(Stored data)

--------------------------------------------------

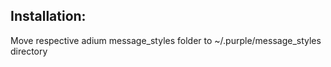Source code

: Installation:
-------------------------------------------

Move respective adium message_styles folder to ~/.purple/message_styles directory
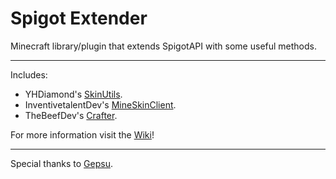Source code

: # Spigot Extender

Minecraft library/plugin that extends SpigotAPI with some useful methods.

***

Includes:
- YHDiamond's [SkinUtils](https://github.com/YHDiamond/SkinUtils).
- InventivetalentDev's [MineSkinClient](https://github.com/InventivetalentDev/MineskinClient).
- TheBeefDev's [Crafter](https://github.com/TheBeefDev/Crafter).

For more information visit the [Wiki](https://github.com/VentureKraftDevs/SpigotExtender/wiki)!

***

Special thanks to [Gepsu](https://github.com/Gepsu).
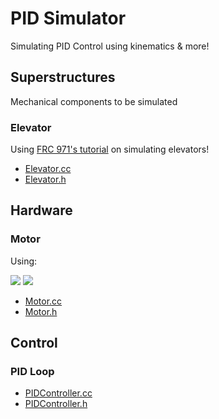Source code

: # PID Simulator

Simulating PID Control using kinematics & more!

## Superstructures

Mechanical components to be simulated

### Elevator

Using [FRC 971's tutorial](https://www.youtube.com/watch?v=uGtT8ojgSzg&ab_channel=smanrobotics)
on simulating elevators!

- [Elevator.cc](./superstructures/Elevator.cc)
- [Elevator.h](./superstructures/Elevator.h)

## Hardware

### Motor

Using:

<img src="https://render.githubusercontent.com/render/math?math={V = IR + \dfrac{\omega}{kV}}#gh-light-mode-only">
<img src="https://render.githubusercontent.com/render/math?math={\color{white}V = IR %2B \dfrac{\omega}{kV}}#gh-dark-mode-only">

- [Motor.cc](./hardware/Motor.cc)
- [Motor.h](./hardware/Motor.h)

## Control

### PID Loop

- [PIDController.cc](./control/PIDController.cc)
- [PIDController.h](./control/PIDController.h)
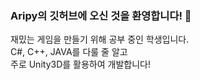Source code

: ### Aripy의 깃허브에 오신 것을 환영합니다! 👋<br>
재밌는 게임을 만들기 위해 공부 중인 학생입니다.<br>
C#, C++, JAVA를 다룰 줄 알고<br>
주로 Unity3D를 활용하여 개발합니다!
<!--
**AripyKSU/AripyKSU** is a ✨ _special_ ✨ repository because its `README.md` (this file) appears on your GitHub profile.

Here are some ideas to get you started:

- 🔭 I’m currently working on ...
- 🌱 I’m currently learning ...
- 👯 I’m looking to collaborate on ...
- 🤔 I’m looking for help with ...
- 💬 Ask me about ...
- 📫 How to reach me: ...
- 😄 Pronouns: ...
- ⚡ Fun fact: ...
-->
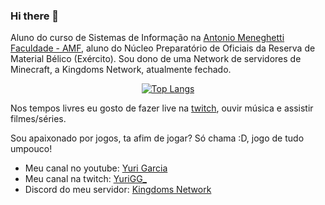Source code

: ### Hi there 👋

Aluno do curso de Sistemas de Informação na [Antonio Meneghetti Faculdade - AMF](https://faculdadeam.edu.br), aluno do Núcleo Preparatório de Oficiais da Reserva de Material Bélico (Exército). Sou dono de uma Network de servidores de Minecraft, a Kingdoms Network, atualmente fechado.

<div align="center" >

[![Top Langs](https://github-readme-stats.vercel.app/api/top-langs/?username=owYuriGG&layout=compact&theme=radical&bg_color=30,0d0d0d,191919&title_color=fff&text_color=fff&icon_color=79ff97)](https://github.com/anuraghazra/github-readme-stats)
</div>


Nos tempos livres eu gosto de fazer live na [twitch](https://www.twitch.tv/yurigg_), ouvir música e assistir filmes/séries.

Sou apaixonado por jogos, ta afim de jogar? Só chama :D, jogo de tudo umpouco!

- Meu canal no youtube: [Yuri Garcia](https://www.youtube.com/channel/UC-KchKSV_XH1e3W8OIf6-Bw)
- Meu canal na twitch: [YuriGG_](https://www.twitch.tv/yurigg_)
- Discord do meu servidor: [Kingdoms Network](https://discord.gg/fAWE67cZ9k)
<!--
**owYuriGG/owYuriGG** is a ✨ _special_ ✨ repository because its `README.md` (this file) appears on your GitHub profile.

Here are some ideas to get you started:

- 🔭 I’m currently working on ...
- 🌱 I’m currently learning ...
- 👯 I’m looking to collaborate on ...
- 🤔 I’m looking for help with ...
- 💬 Ask me about ...
- 📫 How to reach me: ...
- 😄 Pronouns: ...
- ⚡ Fun fact: ...
-->
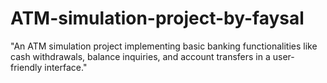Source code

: # ATM-simulation-project-by-faysal
"An ATM simulation project implementing basic banking functionalities like cash withdrawals, balance inquiries, and account transfers in a user-friendly interface."
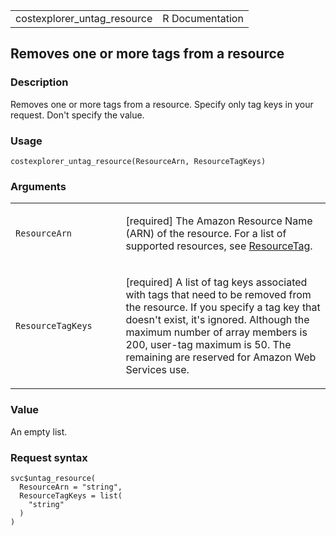<table style="width: 100%;">
<tbody>
<tr class="odd">
<td>costexplorer_untag_resource</td>
<td style="text-align: right;">R Documentation</td>
</tr>
</tbody>
</table>

## Removes one or more tags from a resource

### Description

Removes one or more tags from a resource. Specify only tag keys in your
request. Don't specify the value.

### Usage

    costexplorer_untag_resource(ResourceArn, ResourceTagKeys)

### Arguments

<table>
<colgroup>
<col style="width: 35%" />
<col style="width: 65%" />
</colgroup>
<tbody>
<tr class="odd">
<td><code
id="costexplorer_untag_resource_:_ResourceArn">ResourceArn</code></td>
<td><p>[required] The Amazon Resource Name (ARN) of the resource. For a
list of supported resources, see <a
href="https://docs.aws.amazon.com/aws-cost-management/latest/APIReference/API_ResourceTag.html">ResourceTag</a>.</p></td>
</tr>
<tr class="even">
<td><code
id="costexplorer_untag_resource_:_ResourceTagKeys">ResourceTagKeys</code></td>
<td><p>[required] A list of tag keys associated with tags that need to
be removed from the resource. If you specify a tag key that doesn't
exist, it's ignored. Although the maximum number of array members is
200, user-tag maximum is 50. The remaining are reserved for Amazon Web
Services use.</p></td>
</tr>
</tbody>
</table>

### Value

An empty list.

### Request syntax

    svc$untag_resource(
      ResourceArn = "string",
      ResourceTagKeys = list(
        "string"
      )
    )
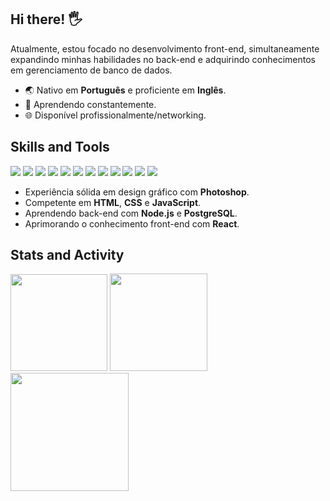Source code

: ## Hi there! 🖐️
Atualmente, estou focado no desenvolvimento front-end, simultaneamente expandindo minhas habilidades no back-end e adquirindo conhecimentos em gerenciamento de banco de dados.
- 🌏 Nativo em **Português** e proficiente em **Inglês**.
- 📝 Aprendendo constantemente.
- 🌐 Disponível profissionalmente/networking.

## Skills and Tools

<div style="display: inline_block">
<img src="https://img.shields.io/badge/Photoshop-31A8FF?style=for-the-badge&logo=Adobe%20Photoshop&logoColor=black">
<img src="https://img.shields.io/badge/HTML5-E34F26?style=for-the-badge&logo=html5&logoColor=white">
<img src="https://img.shields.io/badge/CSS3-1572B6?style=for-the-badge&logo=css3&logoColor=white">
<img src="https://img.shields.io/badge/JavaScript-F7C922?style=for-the-badge&logo=javascript&logoColor=black">
<img src="https://img.shields.io/badge/GIT-E44C30?style=for-the-badge&logo=git&logoColor=white">
<img src="https://img.shields.io/badge/Node%20js-339933?style=for-the-badge&logo=nodedotjs&logoColor=white">
<img src="https://img.shields.io/badge/Bootstrap-563D7C?style=for-the-badge&logo=bootstrap&logoColor=white">
<img src="https://img.shields.io/badge/jQuery-0769AD?style=for-the-badge&logo=jquery&logoColor=white">
<img src="https://img.shields.io/badge/Postman-FF6C37?style=for-the-badge&logo=Postman&logoColor=white">
<img src="https://img.shields.io/badge/axios-671ddf?&style=for-the-badge&logo=axios&logoColor=white">
<img src="https://img.shields.io/badge/PostgreSQL-316192?style=for-the-badge&logo=postgresql&logoColor=white">
<img src="https://img.shields.io/badge/React-20232A?style=for-the-badge&logo=react&logoColor=61DAFB">
</div>

- Experiência sólida em design gráfico com **Photoshop**.
- Competente em **HTML**, **CSS** e **JavaScript**.
- Aprendendo back-end com **Node.js** e **PostgreSQL**.
- Aprimorando o conhecimento front-end com **React**.

## Stats and Activity
<div style="display: inline_block">
<img height="155em" src="https://github-readme-stats.vercel.app/api?username=screm1n&show_icons=true&theme=radical&count_private=true&rank_icon=github&hide_border=true">
<img height="156em" src="https://github-readme-stats.vercel.app/api/wakatime?username=scremin&langs_count=8&hide_border=true&bg_color=141424&custom_title=Codding%20Time&title_color=e23a70&text_color=4cbdde&range=all_time&icon_color=c4ac3e">
</div>

<div style="display: inline_block">
<img height="189em" src="https://github-profile-summary-cards.vercel.app/api/cards/profile-details?username=screm1n&theme=radical">
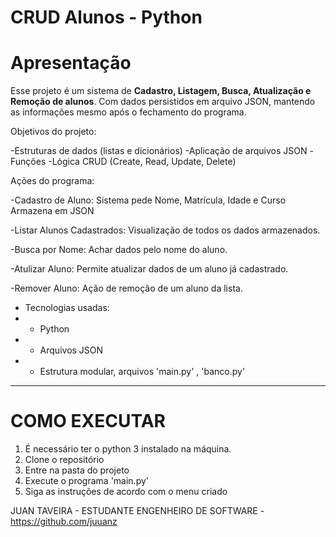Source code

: # CRUD Alunos - Python

# Apresentação

Esse projeto é um sistema de **Cadastro, Listagem, Busca, Atualização e Remoção de alunos**.
Com dados persistidos em arquivo JSON, mantendo as informações mesmo após o fechamento do programa.

Objetivos do projeto:

-Estruturas de dados (listas e dicionários)
-Aplicação de arquivos JSON
-Funções 
-Lógica CRUD (Create, Read, Update, Delete)


Ações do programa:

-Cadastro de Aluno:
    Sistema pede Nome, Matrícula, Idade e Curso
    Armazena em JSON

-Listar Alunos Cadastrados:
    Visualização de todos os dados armazenados.

-Busca por Nome:
    Achar dados pelo nome do aluno.

-Atulizar Aluno:
    Permite atualizar dados de um aluno já cadastrado.

-Remover Aluno:
    Ação de remoção de um aluno da lista.

+ Tecnologias usadas:
+ - Python 
+ - Arquivos JSON
+ - Estrutura modular, arquivos 'main.py' , 'banco.py'


---


# COMO EXECUTAR

1. É necessário ter o python 3 instalado na máquina.
2. Clone o repositório
3. Entre na pasta do projeto
4. Execute o programa 'main.py'
5. Siga as instruções de acordo com o menu criado


JUAN TAVEIRA - ESTUDANTE ENGENHEIRO DE SOFTWARE - https://github.com/juuanz

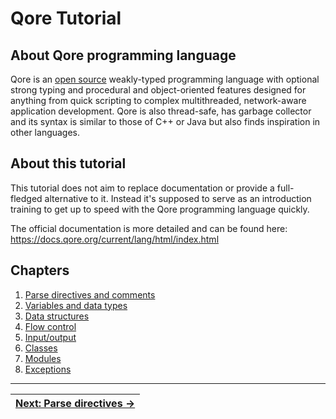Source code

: # Qore Tutorial

## About Qore programming language

Qore is an [open source](https://github.com/qorelanguage/qore) weakly-typed programming language with optional strong
typing and procedural and object-oriented features designed for anything from quick scripting to complex multithreaded,
network-aware application development. Qore is also thread-safe, has garbage collector and its syntax is similar to
those of C++ or Java but also finds inspiration in other languages.

## About this tutorial

This tutorial does not aim to replace documentation or provide a full-fledged alternative to it. Instead it's supposed
to serve as an introduction training to get up to speed with the Qore programming language quickly.

The official documentation is more detailed and can be found here:
https://docs.qore.org/current/lang/html/index.html

## Chapters

<!--
0. [Qore CLI](00_qore_cli)
-->
1. [Parse directives and comments](01_parse_directives)
2. [Variables and data types](02_variables_data_types)
4. [Data structures](03_data_structures)
3. [Flow control](04_flow_control)
5. [Input/output](05_input_output)
6. [Classes](06_classes)
7. [Modules](07_modules)
8. [Exceptions](08_exceptions)

<!--
9. [Glossary](09_glossary)


-->

---

<!--        | [&larr; Go Back to: ](../) |   -->
| [Next: Parse directives &rarr;](01_parse_directives/) |
| --- |
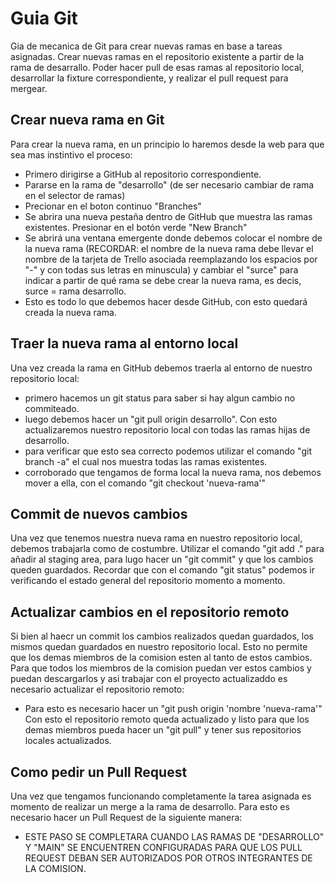 # Guia Git

Gia de mecanica de Git para crear nuevas ramas en  base a tareas asignadas. Crear nuevas ramas en el repositorio existente a partir de la rama de desarrallo. Poder hacer pull de esas ramas al repositorio local, desarrollar la fixture correspondiente, y realizar el pull request para mergear.

## Crear nueva rama en Git

Para crear la nueva rama, en un principio lo haremos desde la web para que sea mas instintivo el proceso:
- Primero dirigirse a GitHub al repositorio correspondiente.
- Pararse en la rama de "desarrollo" (de ser necesario cambiar de rama en el selector de ramas)
- Precionar en el boton continuo "Branches"
- Se abrira una nueva pestaña dentro de GitHub que muestra las ramas existentes. Presionar en el botón verde "New Branch"
- Se abrirá una ventana emergente donde debemos colocar el nombre de la nueva rama (RECORDAR: el nombre de la nueva rama debe llevar el nombre de la tarjeta de Trello asociada reemplazando los espacios por "-" y con todas sus letras en minuscula) y cambiar el "surce" para indicar a partir de qué rama se debe crear la nueva rama, es decis, surce = rama desarrollo.
- Esto es todo lo que debemos hacer desde GitHub, con esto quedará creada la nueva rama. 

## Traer la nueva rama al entorno local

Una vez creada la rama en GitHub debemos traerla al entorno de nuestro repositorio local:
- primero hacemos un git status para saber si hay algun cambio no commiteado.
- luego debemos hacer un "git pull origin desarrollo". Con esto actualizaremos nuestro repositorio local con todas las ramas hijas de desarrollo.
- para verificar que esto sea correcto podemos utilizar el comando "git branch -a" el cual nos muestra todas las ramas existentes.
- corroborado que tengamos de forma local la nueva rama, nos debemos mover a ella, con el comando "git checkout 'nueva-rama'"

## Commit de nuevos cambios

Una vez que tenemos nuestra nueva rama en nuestro repositorio local, debemos trabajarla como de costumbre. Utilizar el comando "git add ." para añadir al staging area, para lugo hacer un "git commit" y que los cambios queden guardados. Recordar que con el comando "git status" podemos ir verificando el estado general del repositorio momento a momento.

## Actualizar cambios en el repositorio remoto 

Si bien al haecr un commit los cambios realizados quedan guardados, los mismos quedan guardados en nuestro repositorio local. Esto no permite que los demas miembros de la comision esten al tanto de estos cambios. Para que todos los miembros de la comision puedan ver estos cambios y puedan descargarlos y asi trabajar con el proyecto actualizaddo es necesario actualizar el repositorio remoto:
- Para esto es necesario hacer un "git push origin 'nombre 'nueva-rama'"
Con esto el repositorio remoto queda actualizado y listo para que los demas miembros pueda hacer un "git pull" y tener sus repositorios locales actualizados.

## Como pedir un Pull Request 

Una vez que tengamos funcionando completamente la tarea asignada es momento de realizar un merge a la rama de desarrollo. Para esto es necesario hacer un Pull Request de la siguiente manera:
- ESTE PASO SE COMPLETARA CUANDO LAS RAMAS DE "DESARROLLO" Y "MAIN" SE ENCUENTREN CONFIGURADAS PARA QUE LOS PULL REQUEST DEBAN SER AUTORIZADOS POR OTROS INTEGRANTES DE LA COMISION.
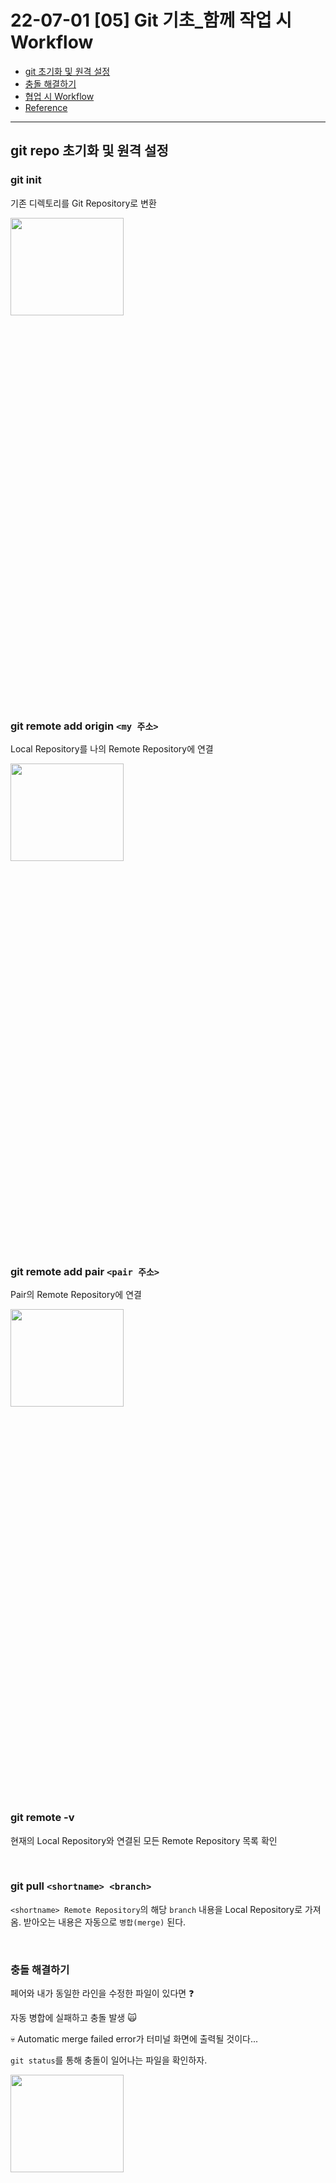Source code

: # 22-07-01 [05] Git 기초_함께 작업 시 Workflow

- [git 초기화 및 원격 설정](#git-repo-초기화-및-원격-설정)
- [충돌 해결하기](#충돌-해결하기)
- [협업 시 Workflow](#pair-programming-workflow)
- [Reference](#reference)

---

## git repo 초기화 및 원격 설정

### git init

기존 디렉토리를 Git Repository로 변환

<img src="../images/BootCamp/Section01/[05]/init.png" width="60%" height="20%">

<Br>

### git remote add origin `<my 주소>`

Local Repository를 나의 Remote Repository에 연결

<img src="../images/BootCamp/Section01/[05]/remotemy.png" width="60%" height="20%">

<Br>

### git remote add pair `<pair 주소>`

Pair의 Remote Repository에 연결

<img src="../images/BootCamp/Section01/[05]/remotepair.png" width="60%" height="20%">

<br>

### git remote -v

현재의 Local Repository와 연결된 모든 Remote Repository 목록 확인

<Br>

### git pull `<shortname> <branch>`

`<shortname> Remote Repository`의 해당 `branch` 내용을 Local Repository로 가져옴. 받아오는 내용은 자동으로 `병합(merge)` 된다.

<Br>

### 충돌 해결하기

페어와 내가 동일한 라인을 수정한 파일이 있다면 ❓

자동 병합에 실패하고 충돌 발생 🙀

💀 Automatic merge failed error가 터미널 화면에 출력될 것이다...

`git status`를 통해 충돌이 일어나는 파일을 확인하자.

<img src="../images/BootCamp/Section01/[05]/conflict.png" width="60%" height="20%">

<br>

충돌이 일어나는 부분을 수정하고 `병합 커밋(merge commit)`을 생성해 주기 위해 파일을 `staging area`로 추가한다.

`modify` ➡️ `add` ➡️ `commit` ➡️ `push`
 
**🍯 VSC를 사용하면 수정을 용이하게 할 수 있다.**

<img src="../images/BootCamp/Section01/[05]/mergeIDE.png">

- Accept Current Change ➡️ Current 부분 채택
- Accept Incoming Change ➡️ Incoming 부분 채택
- Accept Both Changes ➡️ 둘다 채택
- Compare Changes ➡️ 충돌 일어나는 곳 비교

<br>

## Pair Programming Workflow

<img src="../images/BootCamp/Section01/[05]/pair1.png" width="60%" height="20%">
<img src="../images/BootCamp/Section01/[05]/pair2.png" width="60%" height="20%">
<img src="../images/BootCamp/Section01/[05]/pair3.png" width="60%" height="20%">
<img src="../images/BootCamp/Section01/[05]/pair4.png" width="60%" height="20%">
<img src="../images/BootCamp/Section01/[05]/pair5.png" width="60%" height="20%">
<img src="../images/BootCamp/Section01/[05]/pair6.png" width="60%" height="20%">
<img src="../images/BootCamp/Section01/[05]/pair7.png" width="60%" height="20%">
<img src="../images/BootCamp/Section01/[05]/pair8.png" width="60%" height="20%">
<img src="../images/BootCamp/Section01/[05]/pair9.png" width="60%" height="20%">

<br>

### Reference

- [Git tutorial](https://backlog.com/git-tutorial/kr/intro/intro1_1.html)
- [Git 최초 설정](https://git-scm.com/book/ko/v2/%EC%8B%9C%EC%9E%91%ED%95%98%EA%B8%B0-Git-%EC%B5%9C%EC%B4%88-%EC%84%A4%EC%A0%95)
- [VSC에서 Git 사용하기](https://promobile.tistory.com/378)
- [How to Write a Git Commit](https://cbea.ms/git-commit/)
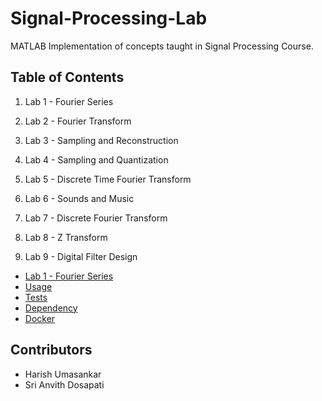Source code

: # Signal-Processing-Lab

MATLAB Implementation of concepts taught in Signal Processing Course.

## Table of Contents

1. Lab 1 - Fourier Series

2. Lab 2 - Fourier Transform

3. Lab 3 - Sampling and Reconstruction

4. Lab 4 - Sampling and Quantization

5. Lab 5 - Discrete Time Fourier Transform

6. Lab 6 - Sounds and Music

7. Lab 7 - Discrete Fourier Transform

8. Lab 8 - Z Transform

9. Lab 9 - Digital Filter Design

<!--ts-->
   * [Lab 1 - Fourier Series](#Lab1)
   * [Usage](#usage)
   * [Tests](#tests)
   * [Dependency](#dependency)
   * [Docker](#docker)
 
<!--te-->

## Contributors
- Harish Umasankar
- Sri Anvith Dosapati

--------------------------------------------------

What you should do: Report every line above that has the string "existentes" in it.

Response area:
- Se abrira una nueva pestaña dentro de GitHub que muestra las ramas existentes. Presionar en el botón verde "New Branch"
- para verificar que esto sea correcto podemos utilizar el comando "git branch -a" el cual nos muestra todas las ramas existentes.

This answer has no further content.